Le mardi c'est permis : l'odeur de l'enfance






"Mais le vert paradis des Amours enfantines..."


C'est tout d'abord une perte ; que nul récit, nulle photo ne saurait résoudre.


Une longue perte répétée tout au long de l'enfance vagabonde, Saigon, Bogota, Yaoundé et Abidjan... A chaque fois les odeurs disparues restent en terre, uniques au lieu, absentes du lieu nouveau ; et à chaque fois une part entière de l'enfance reste avec elles.


Pourtant, il est une odeur, une seule qui m'a suivie, accompagnée à chaque mutation parentale.
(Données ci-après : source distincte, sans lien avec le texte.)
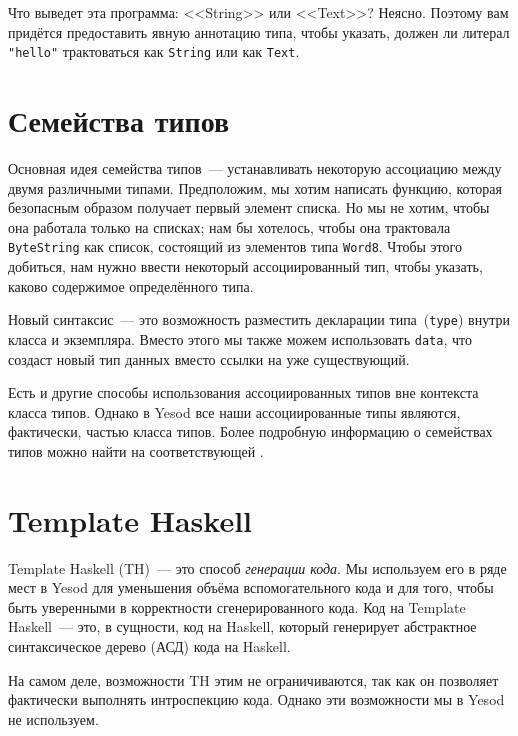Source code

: Что выведет эта программа: <<String>> или <<Text>>? Неясно. Поэтому вам
придётся предоставить явную аннотацию типа, чтобы указать, должен ли литерал
\lstinline'"hello"' трактоваться как \lstinline'String' или как
\lstinline'Text'.

\section{Семейства типов}

Основная идея семейства типов~--- устанавливать некоторую ассоциацию между
двумя различными типами. Предположим, мы хотим написать функцию, которая
безопасным образом получает первый элемент списка. Но мы не хотим, чтобы она
работала только на списках; нам бы хотелось, чтобы она трактовала
\lstinline'ByteString' как список, состоящий из элементов типа
\lstinline'Word8'. Чтобы этого добиться, нам нужно ввести некоторый
ассоциированный тип, чтобы указать, каково содержимое определённого типа.


Новый синтаксис~--- это возможность разместить декларации
типа~(\lstinline'type') внутри класса и экземпляра. Вместо этого мы также можем
использовать \lstinline'data', что создаст новый тип данных вместо ссылки на
уже существующий.

\begin{remark}
Есть и другие способы использования ассоциированных типов вне контекста класса
типов. Однако в Yesod все наши ассоциированные типы являются, фактически,
частью класса типов. Более подробную информацию о семействах типов можно найти
на соответствующей
.
\end{remark}

\section{Template Haskell}

Template Haskell (TH)~--- это способ \emph{генерации кода}. Мы используем его в
ряде мест в Yesod для уменьшения объёма вспомогательного кода и для того, чтобы
быть уверенными в корректности сгенерированного кода. Код на Template
Haskell~--- это, в сущности, код на Haskell, который генерирует абстрактное
синтаксическое дерево (АСД) кода на Haskell.

\begin{remark}
    На самом деле, возможности TH этим не ограничиваются, так как он позволяет
    фактически выполнять интроспекцию кода. Однако эти возможности мы в Yesod
    не используем.
\end{remark}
L'odeur de l'orage, de la pluie des tropiques, et à chaque fois, dans chaque pays, les mêmes enfants rieurs sous les gouttes tièdes, l'odeur lourde, magnifique de la terre, les caniveaux qui débordent et l'odeur douceâtre des détritus qu'ils emportent... La couleur des ciels après la pluie...


Mon enfance a l'odeur de la mousson, l'odeur que je préfère au monde.





Je ne savais pas qu'en arrivant en France pour y vivre ma vie d'adulte, jamais plus je ne la retrouverais.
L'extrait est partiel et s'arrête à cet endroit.